*SOURCE MATERIAL*:
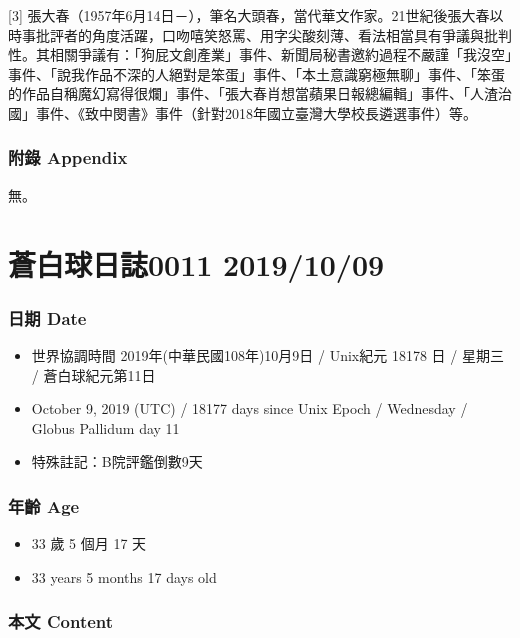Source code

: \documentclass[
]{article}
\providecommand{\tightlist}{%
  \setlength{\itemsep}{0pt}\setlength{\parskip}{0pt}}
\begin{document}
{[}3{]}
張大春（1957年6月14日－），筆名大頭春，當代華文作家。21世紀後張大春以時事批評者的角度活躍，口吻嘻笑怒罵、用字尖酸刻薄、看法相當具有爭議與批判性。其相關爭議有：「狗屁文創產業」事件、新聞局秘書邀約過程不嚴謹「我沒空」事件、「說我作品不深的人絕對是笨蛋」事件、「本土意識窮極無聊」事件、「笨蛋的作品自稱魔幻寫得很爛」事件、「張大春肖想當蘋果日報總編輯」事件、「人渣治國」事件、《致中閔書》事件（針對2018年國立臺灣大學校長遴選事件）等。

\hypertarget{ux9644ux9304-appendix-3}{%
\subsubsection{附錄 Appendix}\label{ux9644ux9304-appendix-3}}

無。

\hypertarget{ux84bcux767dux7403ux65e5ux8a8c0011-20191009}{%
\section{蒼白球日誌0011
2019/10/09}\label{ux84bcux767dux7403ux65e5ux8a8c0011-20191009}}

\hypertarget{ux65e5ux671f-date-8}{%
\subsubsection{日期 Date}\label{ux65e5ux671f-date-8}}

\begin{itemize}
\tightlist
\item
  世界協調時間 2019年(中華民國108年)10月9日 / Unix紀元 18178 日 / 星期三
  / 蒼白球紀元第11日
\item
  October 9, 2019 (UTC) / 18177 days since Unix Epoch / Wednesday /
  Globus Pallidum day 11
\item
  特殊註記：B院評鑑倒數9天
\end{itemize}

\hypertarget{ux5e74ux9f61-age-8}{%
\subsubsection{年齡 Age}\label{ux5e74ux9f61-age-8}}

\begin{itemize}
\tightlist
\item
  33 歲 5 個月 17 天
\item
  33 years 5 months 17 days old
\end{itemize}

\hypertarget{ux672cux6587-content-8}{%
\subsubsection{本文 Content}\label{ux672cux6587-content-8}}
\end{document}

*AIM OF THE TASK*: Wherever a line in the data above contains the word "subsubsection", copy that line.

*ANSWER BOX*:
\subsubsection{附錄 Appendix}\label{ux9644ux9304-appendix-3}}
\subsubsection{日期 Date}\label{ux65e5ux671f-date-8}}
\subsubsection{年齡 Age}\label{ux5e74ux9f61-age-8}}
\subsubsection{本文 Content}\label{ux672cux6587-content-8}}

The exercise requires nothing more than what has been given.